The Gulf Islands Alliance (GIA) is pushing to make sure a key initiative affecting land use on Galiano Island isn’t forgotten.
The non-profit grassroots group, along with the Residents and Owners Association of Galiano, have been pressing the province and Islands Trust to clear up the jurisdictional conflict between the Islands Trust Act and the Private Managed Forest Land Act (PMFL). The issue has been studied by Islands Trust for the past four years and needs to be resolved.
The effect of the conflict exposes Galiano to unregulated land use development and weakens the Trust’s mandate to preserve and protect the Gulf Islands.
“We wanted to have this settled by a provincial Order in Council,” said GIA’s chair Misty MacDuffee. “We have to make sure the good will and intent shown by the province and our trustees continues.”
Following a GIA presentation at the Islands Trust Council meeting in March, many trustees favored a pilot project to try the proposed Order in Council. This would give the Trust more land-use control over Galiano’s private managed forest lands, an area which could amount to roughly 40 percent of the island. The issue was then taken to the province by the Trust’s executive committee.
Background to the issue:
The Gulf Islands Alliance is a three-year-old grassroots organization of islanders who support the Islands Trust in achieving its legislated object of preserving and protecting the Gulf Islands.
The Act includes a policy statement to protect “natural processes, habitats and species including those of the old forests, Coastal Douglas-fir forests, Coastal Western Hemlock, Garry Oak/Arbutus forests … [and plan] for the cumulative effects of existing and proposed development to avoid detrimental effects on watersheds, groundwater supplies and Trust Area species and habitats.”
But this enlightened mandate is undermined by competing legislation, the Private Managed Forest Land Act (specifically Section 21) that prohibits a local government, such as Islands Trust, from doing anything “that would have the effect of restricting, directly or indirectly, a forest management activity.”

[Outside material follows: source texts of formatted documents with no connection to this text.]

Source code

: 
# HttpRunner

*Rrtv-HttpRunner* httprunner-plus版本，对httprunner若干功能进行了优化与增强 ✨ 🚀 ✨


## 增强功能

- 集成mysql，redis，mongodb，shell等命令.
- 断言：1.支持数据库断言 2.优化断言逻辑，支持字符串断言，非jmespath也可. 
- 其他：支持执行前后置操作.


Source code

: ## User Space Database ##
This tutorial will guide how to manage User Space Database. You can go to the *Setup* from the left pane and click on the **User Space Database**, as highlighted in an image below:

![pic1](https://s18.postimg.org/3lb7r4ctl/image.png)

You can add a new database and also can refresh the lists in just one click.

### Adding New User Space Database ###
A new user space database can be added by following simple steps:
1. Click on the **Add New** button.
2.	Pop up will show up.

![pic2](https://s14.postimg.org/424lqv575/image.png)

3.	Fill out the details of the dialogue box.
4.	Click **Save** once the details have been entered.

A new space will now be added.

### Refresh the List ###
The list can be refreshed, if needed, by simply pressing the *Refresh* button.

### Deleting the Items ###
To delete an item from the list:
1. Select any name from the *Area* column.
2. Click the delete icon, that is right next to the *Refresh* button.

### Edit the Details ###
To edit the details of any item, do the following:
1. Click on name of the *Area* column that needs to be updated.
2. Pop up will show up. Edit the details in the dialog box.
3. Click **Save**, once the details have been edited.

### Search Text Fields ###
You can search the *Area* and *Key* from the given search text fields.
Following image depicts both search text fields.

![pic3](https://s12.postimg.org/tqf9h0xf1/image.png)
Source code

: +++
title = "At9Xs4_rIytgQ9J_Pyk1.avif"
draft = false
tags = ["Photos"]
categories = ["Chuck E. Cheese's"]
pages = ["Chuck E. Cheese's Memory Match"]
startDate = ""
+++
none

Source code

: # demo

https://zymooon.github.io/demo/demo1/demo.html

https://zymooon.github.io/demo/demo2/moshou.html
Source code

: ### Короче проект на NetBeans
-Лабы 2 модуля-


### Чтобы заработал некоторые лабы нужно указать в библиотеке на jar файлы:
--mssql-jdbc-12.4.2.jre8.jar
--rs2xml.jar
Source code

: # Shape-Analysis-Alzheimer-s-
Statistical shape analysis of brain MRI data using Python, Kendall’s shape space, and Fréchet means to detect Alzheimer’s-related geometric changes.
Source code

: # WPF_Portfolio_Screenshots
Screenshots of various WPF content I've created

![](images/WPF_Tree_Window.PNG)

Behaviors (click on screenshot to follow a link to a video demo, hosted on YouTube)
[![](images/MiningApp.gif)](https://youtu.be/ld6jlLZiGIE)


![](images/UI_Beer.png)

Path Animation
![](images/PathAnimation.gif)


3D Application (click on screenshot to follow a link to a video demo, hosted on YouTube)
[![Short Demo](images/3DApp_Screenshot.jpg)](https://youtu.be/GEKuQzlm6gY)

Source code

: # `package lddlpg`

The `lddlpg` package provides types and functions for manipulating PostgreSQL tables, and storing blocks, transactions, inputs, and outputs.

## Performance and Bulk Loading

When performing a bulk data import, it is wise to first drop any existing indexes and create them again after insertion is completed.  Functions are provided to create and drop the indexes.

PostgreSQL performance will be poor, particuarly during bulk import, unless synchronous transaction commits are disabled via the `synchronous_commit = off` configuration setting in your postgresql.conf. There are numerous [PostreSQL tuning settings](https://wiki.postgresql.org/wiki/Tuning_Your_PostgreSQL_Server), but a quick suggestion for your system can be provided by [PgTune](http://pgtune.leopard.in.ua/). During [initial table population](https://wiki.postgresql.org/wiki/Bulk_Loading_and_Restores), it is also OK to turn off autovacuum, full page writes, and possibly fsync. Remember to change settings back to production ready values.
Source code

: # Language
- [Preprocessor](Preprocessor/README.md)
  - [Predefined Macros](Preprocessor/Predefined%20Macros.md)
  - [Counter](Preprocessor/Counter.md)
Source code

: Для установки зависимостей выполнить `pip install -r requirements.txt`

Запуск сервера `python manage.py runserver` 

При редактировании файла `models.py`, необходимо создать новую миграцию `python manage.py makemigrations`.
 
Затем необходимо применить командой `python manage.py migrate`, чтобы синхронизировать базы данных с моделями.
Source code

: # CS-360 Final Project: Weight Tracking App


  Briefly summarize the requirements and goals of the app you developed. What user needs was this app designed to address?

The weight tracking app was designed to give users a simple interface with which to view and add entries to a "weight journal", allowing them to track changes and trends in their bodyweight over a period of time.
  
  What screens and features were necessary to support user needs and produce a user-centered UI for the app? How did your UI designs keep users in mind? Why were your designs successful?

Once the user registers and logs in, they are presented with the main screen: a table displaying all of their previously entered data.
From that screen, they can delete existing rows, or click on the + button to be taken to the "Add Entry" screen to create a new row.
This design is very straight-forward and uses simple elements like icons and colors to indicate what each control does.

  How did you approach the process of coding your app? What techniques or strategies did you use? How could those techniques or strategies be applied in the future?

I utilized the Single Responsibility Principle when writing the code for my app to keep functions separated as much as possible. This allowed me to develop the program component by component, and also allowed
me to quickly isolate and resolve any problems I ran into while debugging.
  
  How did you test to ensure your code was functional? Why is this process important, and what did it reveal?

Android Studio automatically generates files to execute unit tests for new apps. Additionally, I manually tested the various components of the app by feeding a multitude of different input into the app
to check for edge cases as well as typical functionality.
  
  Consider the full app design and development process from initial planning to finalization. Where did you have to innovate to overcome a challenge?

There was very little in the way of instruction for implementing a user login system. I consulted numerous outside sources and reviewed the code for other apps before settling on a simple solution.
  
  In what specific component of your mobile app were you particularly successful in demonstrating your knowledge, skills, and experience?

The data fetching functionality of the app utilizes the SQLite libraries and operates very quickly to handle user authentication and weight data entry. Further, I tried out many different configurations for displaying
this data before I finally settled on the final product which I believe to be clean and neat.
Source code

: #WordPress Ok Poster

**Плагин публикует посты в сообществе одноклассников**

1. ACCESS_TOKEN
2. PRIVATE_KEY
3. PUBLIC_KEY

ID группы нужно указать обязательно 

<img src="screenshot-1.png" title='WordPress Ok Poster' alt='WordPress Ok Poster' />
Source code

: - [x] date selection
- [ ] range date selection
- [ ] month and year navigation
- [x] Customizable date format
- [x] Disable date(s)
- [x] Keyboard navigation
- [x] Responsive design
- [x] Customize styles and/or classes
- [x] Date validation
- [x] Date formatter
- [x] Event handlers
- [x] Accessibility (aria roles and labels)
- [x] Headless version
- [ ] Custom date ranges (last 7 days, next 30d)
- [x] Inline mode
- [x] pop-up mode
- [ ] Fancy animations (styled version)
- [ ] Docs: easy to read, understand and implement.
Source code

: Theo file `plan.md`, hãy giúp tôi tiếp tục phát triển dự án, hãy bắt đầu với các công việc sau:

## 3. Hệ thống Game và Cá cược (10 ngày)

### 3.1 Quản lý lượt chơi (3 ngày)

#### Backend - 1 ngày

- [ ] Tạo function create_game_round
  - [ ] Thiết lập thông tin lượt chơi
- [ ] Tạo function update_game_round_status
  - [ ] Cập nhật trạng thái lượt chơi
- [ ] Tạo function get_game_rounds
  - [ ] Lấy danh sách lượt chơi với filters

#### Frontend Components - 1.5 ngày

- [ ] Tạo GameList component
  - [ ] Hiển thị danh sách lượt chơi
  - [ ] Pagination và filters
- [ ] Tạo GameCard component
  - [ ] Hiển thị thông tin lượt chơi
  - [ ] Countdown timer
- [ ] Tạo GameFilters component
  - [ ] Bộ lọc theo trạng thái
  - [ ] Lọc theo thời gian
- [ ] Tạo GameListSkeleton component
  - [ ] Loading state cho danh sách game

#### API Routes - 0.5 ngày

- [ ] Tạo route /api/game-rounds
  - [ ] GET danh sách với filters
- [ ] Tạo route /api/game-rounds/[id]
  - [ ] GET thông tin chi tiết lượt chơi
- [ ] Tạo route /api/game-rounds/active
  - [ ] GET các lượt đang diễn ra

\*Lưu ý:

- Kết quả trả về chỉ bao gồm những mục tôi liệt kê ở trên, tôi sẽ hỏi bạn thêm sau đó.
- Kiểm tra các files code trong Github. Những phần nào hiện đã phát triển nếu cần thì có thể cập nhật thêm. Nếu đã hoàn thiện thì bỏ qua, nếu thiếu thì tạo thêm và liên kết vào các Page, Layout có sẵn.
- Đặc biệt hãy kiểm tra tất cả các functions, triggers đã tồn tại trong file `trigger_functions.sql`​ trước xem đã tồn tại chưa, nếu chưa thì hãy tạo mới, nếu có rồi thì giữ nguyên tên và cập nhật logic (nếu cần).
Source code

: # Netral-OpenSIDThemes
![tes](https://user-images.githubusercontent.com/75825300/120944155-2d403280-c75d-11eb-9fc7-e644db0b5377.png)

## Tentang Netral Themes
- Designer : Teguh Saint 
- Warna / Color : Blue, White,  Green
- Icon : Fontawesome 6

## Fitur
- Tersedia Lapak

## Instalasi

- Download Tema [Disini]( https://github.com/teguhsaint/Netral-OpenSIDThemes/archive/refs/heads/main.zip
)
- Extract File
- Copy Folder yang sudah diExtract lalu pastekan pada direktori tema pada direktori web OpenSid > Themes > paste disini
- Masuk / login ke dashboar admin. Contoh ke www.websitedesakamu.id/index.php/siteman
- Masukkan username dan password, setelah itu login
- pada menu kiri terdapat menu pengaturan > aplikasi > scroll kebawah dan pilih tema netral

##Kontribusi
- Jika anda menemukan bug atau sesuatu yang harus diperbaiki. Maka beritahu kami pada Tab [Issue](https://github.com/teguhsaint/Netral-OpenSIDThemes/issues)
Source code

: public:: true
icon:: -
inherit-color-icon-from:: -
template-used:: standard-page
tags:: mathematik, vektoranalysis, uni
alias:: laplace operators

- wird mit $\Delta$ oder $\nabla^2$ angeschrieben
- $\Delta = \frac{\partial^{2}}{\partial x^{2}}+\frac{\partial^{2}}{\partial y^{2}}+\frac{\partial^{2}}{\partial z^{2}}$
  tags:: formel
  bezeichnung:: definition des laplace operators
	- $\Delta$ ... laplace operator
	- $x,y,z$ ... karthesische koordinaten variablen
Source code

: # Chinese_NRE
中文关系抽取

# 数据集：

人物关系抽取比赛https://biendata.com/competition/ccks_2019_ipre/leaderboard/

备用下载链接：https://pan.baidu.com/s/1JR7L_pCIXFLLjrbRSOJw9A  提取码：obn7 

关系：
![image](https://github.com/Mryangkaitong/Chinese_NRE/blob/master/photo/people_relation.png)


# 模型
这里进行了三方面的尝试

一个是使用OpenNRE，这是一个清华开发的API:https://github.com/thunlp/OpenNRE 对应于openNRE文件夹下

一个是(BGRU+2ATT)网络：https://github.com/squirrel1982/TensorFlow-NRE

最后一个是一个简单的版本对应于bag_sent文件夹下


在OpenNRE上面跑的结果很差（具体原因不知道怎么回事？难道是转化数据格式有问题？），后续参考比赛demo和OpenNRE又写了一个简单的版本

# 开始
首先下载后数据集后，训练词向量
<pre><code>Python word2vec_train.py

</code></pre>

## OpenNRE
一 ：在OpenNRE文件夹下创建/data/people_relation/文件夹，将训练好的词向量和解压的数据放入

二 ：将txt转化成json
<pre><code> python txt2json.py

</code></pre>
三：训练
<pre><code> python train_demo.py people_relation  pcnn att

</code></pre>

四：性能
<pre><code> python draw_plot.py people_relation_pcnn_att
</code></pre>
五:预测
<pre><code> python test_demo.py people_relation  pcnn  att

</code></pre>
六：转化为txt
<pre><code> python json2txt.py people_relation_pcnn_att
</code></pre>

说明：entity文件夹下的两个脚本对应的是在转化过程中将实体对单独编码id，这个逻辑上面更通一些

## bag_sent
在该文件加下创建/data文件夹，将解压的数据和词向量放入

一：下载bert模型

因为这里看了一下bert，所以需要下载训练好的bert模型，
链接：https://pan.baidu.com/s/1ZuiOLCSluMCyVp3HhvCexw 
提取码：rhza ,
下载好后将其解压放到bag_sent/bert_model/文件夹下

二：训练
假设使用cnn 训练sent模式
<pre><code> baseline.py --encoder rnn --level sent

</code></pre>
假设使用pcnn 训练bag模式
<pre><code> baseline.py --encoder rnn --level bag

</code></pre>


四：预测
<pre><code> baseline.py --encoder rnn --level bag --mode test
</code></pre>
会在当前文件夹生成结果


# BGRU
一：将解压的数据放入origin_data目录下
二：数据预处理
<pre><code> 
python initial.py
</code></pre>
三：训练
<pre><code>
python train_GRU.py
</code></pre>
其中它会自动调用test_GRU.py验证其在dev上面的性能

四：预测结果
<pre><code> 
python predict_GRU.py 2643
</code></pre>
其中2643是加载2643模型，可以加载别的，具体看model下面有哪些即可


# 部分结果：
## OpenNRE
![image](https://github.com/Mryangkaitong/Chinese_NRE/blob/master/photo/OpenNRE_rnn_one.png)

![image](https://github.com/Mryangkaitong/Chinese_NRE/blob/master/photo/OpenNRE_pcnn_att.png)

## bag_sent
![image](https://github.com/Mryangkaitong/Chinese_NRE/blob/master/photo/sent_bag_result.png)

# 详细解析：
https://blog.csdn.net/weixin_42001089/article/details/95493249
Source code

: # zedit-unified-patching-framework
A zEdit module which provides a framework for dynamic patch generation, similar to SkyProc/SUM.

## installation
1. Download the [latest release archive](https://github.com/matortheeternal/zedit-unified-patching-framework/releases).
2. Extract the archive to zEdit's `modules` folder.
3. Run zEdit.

Section 21 also provides ‘extra-territorial’ power, a fact that “creates layers of uncertainty for a Local Trust Committee attempting to perform their statutory duties even outside the boundaries of the PMFL lands,” MacDuffee said.
The issue becomes further complication by Galiano’s imminent Official Community Plan (OCP) review. Trevor Swann, chair of the PMFL Council, has said that critical portions of the PMFL Act are inoperative for Galiano because the current OCP was adopted before the PMFL Act. Many residents are concerned that the ‘grandfather’ advantage will be erased when the new OCP is adopted.
“It’s safe to say that without a clear and unequivocal resolution to the PMFL issue, a comprehensive OCP review cannot be carried out, as community resistance will be too great,” MacDuffee said.
The majority of island voters during the last three-year term of Islands Trust endorsed the position that no legislated resolution of the Galiano Forest Lands controversy was possible without an OCP review. The former local trustees unsuccessfully attempted to pass an OCP amendment and land use bylaw without a review.
GIA has met with senior government officials over the past few months urging them to implement a section of the PMFL Act that provides a mechanism to resolve this situation. It allows the Lieutenant Governor in Council to “make regulations exempting a person, place or thing, or class of persons, places or things, from a requirement of this Act.”
Because circumstances may be different on other Gulf Islands, this current initiative applies solely to Galiano.